## Given data

# # # # # # #

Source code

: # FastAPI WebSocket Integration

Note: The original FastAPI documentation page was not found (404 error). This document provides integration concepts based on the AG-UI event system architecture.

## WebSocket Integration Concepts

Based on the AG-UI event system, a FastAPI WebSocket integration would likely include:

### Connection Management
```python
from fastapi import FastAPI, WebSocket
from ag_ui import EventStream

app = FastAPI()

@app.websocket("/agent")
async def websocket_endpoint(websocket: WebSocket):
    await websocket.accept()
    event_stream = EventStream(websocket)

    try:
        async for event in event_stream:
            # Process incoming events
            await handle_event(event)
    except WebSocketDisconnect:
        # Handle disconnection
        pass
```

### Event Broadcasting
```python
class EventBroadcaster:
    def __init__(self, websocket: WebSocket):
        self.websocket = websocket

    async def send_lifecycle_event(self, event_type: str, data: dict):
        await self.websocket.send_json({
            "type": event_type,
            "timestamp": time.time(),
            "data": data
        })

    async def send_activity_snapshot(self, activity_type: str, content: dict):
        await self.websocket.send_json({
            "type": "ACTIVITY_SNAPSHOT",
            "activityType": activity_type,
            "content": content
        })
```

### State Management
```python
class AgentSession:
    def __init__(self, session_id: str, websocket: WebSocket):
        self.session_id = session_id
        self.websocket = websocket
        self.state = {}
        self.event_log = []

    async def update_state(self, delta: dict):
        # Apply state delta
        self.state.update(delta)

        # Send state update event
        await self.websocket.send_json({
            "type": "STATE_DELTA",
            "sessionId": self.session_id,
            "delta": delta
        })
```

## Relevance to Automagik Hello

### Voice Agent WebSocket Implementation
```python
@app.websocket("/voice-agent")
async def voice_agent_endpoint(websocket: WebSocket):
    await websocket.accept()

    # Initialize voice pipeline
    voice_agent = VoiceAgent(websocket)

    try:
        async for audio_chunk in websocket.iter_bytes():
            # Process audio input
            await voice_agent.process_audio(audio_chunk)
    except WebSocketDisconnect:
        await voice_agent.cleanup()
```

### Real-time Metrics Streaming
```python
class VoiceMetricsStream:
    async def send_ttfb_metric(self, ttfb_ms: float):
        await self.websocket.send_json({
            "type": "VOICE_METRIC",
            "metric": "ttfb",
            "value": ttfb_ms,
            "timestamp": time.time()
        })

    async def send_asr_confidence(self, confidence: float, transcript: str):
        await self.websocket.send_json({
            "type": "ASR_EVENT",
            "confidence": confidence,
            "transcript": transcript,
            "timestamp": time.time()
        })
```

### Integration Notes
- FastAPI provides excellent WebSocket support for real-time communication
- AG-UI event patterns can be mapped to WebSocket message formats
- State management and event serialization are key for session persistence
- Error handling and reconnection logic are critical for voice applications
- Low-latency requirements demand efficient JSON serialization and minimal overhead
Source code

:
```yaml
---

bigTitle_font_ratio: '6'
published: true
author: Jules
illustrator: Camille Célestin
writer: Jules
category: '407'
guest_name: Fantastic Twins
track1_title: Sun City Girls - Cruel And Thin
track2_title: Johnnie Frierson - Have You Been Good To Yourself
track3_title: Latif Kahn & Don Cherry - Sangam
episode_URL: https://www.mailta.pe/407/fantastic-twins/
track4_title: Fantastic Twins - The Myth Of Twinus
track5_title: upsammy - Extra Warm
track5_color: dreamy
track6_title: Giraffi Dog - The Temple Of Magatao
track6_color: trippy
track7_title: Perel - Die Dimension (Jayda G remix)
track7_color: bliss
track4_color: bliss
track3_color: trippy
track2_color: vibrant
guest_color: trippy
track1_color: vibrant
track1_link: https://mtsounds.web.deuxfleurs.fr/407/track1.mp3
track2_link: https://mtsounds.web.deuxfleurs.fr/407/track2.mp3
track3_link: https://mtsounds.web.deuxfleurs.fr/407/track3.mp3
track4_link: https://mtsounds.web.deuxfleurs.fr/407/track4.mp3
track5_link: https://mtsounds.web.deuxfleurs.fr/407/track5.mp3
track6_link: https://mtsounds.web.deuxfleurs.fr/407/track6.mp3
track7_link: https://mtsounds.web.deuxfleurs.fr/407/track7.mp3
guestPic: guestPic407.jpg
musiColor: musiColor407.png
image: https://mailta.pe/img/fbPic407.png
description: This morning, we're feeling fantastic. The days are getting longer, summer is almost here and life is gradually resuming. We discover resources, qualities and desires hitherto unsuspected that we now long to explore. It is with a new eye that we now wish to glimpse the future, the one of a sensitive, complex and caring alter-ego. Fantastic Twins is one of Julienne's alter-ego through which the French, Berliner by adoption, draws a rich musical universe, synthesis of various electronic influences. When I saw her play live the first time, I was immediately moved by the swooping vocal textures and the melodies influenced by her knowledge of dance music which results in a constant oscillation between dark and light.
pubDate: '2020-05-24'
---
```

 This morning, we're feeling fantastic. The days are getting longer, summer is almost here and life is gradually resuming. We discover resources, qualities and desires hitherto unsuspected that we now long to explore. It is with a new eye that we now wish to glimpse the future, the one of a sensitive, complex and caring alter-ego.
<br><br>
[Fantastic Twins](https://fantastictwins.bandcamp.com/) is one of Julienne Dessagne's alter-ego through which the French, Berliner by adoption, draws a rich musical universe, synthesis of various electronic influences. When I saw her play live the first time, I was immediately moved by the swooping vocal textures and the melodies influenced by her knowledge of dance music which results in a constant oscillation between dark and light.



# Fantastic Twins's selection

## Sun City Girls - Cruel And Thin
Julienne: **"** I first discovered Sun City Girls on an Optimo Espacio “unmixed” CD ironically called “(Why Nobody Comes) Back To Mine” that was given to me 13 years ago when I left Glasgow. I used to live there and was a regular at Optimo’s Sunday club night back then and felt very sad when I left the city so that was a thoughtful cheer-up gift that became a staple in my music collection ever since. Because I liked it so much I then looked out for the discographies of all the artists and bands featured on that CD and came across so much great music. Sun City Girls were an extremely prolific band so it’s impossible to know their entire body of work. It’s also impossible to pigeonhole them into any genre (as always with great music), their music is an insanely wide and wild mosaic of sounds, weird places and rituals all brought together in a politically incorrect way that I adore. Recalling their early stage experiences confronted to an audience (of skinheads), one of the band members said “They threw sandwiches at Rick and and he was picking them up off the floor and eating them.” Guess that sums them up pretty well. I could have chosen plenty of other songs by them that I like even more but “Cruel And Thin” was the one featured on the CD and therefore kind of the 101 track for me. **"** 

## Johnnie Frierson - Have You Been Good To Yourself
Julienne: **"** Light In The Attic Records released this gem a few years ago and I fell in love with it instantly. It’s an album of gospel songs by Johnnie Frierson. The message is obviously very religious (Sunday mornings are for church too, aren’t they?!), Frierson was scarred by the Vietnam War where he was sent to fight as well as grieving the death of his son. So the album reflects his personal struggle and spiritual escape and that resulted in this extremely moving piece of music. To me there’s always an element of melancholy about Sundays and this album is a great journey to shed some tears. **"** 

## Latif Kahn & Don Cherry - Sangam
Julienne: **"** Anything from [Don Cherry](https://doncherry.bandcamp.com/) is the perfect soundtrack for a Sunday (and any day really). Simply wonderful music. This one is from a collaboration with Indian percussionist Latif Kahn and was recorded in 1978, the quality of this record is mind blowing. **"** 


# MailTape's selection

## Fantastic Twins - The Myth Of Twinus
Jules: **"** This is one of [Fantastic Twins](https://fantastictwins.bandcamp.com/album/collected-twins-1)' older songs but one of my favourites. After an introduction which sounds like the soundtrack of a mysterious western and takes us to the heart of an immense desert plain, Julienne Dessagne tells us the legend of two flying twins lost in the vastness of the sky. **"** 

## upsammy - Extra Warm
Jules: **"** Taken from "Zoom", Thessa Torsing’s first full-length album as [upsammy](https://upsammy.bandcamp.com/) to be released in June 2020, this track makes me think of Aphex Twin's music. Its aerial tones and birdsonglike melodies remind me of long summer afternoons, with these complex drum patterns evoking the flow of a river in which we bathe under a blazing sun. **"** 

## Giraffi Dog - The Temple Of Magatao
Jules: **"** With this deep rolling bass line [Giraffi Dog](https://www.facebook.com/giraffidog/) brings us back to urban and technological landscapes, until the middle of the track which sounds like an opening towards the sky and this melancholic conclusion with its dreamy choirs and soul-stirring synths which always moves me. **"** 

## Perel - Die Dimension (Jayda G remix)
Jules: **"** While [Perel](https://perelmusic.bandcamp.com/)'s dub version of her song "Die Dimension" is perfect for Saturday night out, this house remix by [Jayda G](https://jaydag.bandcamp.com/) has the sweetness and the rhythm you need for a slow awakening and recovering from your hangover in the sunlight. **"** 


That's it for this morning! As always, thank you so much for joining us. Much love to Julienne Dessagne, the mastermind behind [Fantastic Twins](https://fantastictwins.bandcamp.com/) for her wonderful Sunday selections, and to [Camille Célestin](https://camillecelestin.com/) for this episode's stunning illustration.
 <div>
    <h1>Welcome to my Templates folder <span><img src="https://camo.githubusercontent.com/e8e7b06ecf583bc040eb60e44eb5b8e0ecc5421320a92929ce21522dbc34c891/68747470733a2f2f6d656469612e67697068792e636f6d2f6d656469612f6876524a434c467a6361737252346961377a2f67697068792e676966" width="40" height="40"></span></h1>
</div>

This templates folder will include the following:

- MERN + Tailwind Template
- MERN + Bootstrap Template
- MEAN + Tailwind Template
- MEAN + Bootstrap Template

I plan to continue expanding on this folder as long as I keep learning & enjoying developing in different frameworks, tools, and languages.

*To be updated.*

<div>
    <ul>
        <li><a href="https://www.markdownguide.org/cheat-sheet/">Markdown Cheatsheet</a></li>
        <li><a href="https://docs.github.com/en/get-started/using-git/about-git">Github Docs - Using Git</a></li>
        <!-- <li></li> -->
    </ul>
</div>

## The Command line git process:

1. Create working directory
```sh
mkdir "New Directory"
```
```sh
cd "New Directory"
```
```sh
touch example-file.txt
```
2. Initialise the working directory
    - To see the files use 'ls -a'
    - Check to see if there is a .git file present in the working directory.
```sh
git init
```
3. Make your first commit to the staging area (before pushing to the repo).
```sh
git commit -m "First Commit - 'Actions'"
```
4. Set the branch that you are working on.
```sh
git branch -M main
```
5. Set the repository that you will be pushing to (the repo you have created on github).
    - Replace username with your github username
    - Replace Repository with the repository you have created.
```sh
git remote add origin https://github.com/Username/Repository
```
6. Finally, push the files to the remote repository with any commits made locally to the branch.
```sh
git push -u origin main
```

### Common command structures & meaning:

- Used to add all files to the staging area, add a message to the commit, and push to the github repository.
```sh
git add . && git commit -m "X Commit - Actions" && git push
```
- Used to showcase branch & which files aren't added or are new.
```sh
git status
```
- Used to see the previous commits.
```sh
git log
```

# # # # # # #

## The task
From the data above, show each line that contains "bliss".

## Written reply
track7_color: bliss
track4_color: bliss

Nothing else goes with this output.